Jules Verne e Theodor Hertzke, T. R. Stockton e F.A. Fawkes, Paolo Mantegazza e George Gissing non si stancarono in questi anni di battere i sentieri dell’avvenire, cercando, sia pure in chiave romanzesca, di diradarne le nebbie e individuare i lineamenti di un domani possibile e umano, oppure mettere in guardia contro una sua possibile disumanità.

Wells e il socialismo

Tra tutti coloro che si cimentarono con le tematiche avveniristiche, per consapevolezza filosofica, per passione argomentativa, per forza di stile e capacità d’evocazione spicca l’inglese Herbert George Wells, il celeberrimo autore della Macchina del tempo, 1895, dell’Uomo invisibile, 1897, della Guerra dei mondi, 1898, solo per citare i suoi libri più letti e famosi…
Ma Wells non fu solo uno scrittore amato e popolare: perennemente scontento del mondo in cui viveva, per quasi mezzo secolo, tanto si prolungò la sua produzione, cercò sempre di incitare gli uomini a cambiare, mostrando loro il male sociale e individuale e suggerendo sempre le soluzioni, anche pratiche, per una ricostruzione ragionevole del consorzio umano.
Operando in tale direzione Wells non poteva che riconoscersi e incontrarsi con le ragioni della pace e del socialismo, nella profonda convinzione che fosse assolutamente necessario rifare il mondo del suo tempo in termini di giustizia sociale e solidarietà tra gli uomini.
Dunque, Wells fu pacifista e socialista in quanto scrittore di fantascienza e romanziere della storia futura proprio in quanto socialista e pacifista.
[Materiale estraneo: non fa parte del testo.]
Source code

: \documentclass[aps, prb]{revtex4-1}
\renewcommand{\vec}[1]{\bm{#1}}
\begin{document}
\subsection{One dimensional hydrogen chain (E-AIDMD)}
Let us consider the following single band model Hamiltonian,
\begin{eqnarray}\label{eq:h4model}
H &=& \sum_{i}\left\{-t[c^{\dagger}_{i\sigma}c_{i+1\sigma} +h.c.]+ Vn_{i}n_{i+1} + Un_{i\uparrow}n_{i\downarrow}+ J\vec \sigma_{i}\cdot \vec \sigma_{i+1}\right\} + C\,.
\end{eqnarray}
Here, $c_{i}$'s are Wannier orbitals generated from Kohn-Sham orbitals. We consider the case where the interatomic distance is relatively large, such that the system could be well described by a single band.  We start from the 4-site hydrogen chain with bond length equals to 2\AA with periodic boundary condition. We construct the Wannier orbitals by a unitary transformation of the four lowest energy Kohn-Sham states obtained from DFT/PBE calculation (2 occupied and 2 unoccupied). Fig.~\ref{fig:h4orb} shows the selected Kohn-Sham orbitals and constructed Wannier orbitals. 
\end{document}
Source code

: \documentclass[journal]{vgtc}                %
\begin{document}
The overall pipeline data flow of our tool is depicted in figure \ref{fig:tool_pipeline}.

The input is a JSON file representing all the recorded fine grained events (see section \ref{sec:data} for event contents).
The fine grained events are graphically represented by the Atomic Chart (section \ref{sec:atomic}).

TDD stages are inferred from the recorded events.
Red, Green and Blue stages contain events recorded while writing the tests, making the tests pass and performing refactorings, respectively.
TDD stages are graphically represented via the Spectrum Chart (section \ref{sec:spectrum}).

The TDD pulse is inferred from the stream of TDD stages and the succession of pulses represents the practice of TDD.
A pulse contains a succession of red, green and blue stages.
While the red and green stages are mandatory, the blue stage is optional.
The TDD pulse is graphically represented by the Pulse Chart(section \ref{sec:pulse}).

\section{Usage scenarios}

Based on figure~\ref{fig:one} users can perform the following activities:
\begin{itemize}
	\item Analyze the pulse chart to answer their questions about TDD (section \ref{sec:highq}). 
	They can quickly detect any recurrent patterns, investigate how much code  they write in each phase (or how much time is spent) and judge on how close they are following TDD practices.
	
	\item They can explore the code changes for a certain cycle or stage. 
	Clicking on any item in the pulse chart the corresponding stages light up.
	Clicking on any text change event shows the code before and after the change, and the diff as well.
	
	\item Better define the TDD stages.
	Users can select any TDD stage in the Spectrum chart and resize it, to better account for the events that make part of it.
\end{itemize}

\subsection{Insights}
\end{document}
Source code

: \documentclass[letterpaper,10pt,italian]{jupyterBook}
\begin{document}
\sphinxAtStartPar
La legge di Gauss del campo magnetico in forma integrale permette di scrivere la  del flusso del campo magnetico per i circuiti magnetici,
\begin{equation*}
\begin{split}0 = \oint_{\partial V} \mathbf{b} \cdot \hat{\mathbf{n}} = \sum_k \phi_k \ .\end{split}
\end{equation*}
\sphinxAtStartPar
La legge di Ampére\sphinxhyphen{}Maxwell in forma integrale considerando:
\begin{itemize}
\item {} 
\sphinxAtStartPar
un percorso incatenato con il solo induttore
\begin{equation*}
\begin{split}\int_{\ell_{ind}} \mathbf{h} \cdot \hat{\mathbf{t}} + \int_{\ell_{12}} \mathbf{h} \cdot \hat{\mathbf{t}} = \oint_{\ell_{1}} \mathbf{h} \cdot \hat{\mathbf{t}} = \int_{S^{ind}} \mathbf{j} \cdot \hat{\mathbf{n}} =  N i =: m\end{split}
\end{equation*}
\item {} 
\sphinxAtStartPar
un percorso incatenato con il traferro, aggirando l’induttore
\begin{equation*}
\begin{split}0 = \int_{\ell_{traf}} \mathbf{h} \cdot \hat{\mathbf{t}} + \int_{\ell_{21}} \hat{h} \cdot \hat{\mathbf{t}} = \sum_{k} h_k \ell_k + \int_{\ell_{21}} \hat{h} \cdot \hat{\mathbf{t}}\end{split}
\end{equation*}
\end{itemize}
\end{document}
Lettore in gioventù dei Viaggi di Gulliver di Jonathan Swift , dell’Utopia di Tommaso Moro e delle teorie di Robert Owen, ancora studente era un assiduo frequentatore dei circoli della Fabian Society, ovvero quel movimento politico - culturale di orientamento socialista che era stato fondato nel 1883 da E. Pease; e dove si potevano ascoltare e incontrare economisti come Sidney e Beatrice Webb, il drammaturgo George Bernard Shaw, il poeta e pittore preraffaellita, William Morris, tra i primi a porre il problema del rapporto tra arte e industria. A sua volta autore di un romanzo utopistico, Notizie da nessun luogo, Morris criticava la prima grande globalizzazione nel segno dell’Impero britannico, il mercato mondiale e ipotizzava una Nuova Era postindustriale nei modi di un’Utopia sostanziata di lavoro onesto, buoni propositi e libero amore.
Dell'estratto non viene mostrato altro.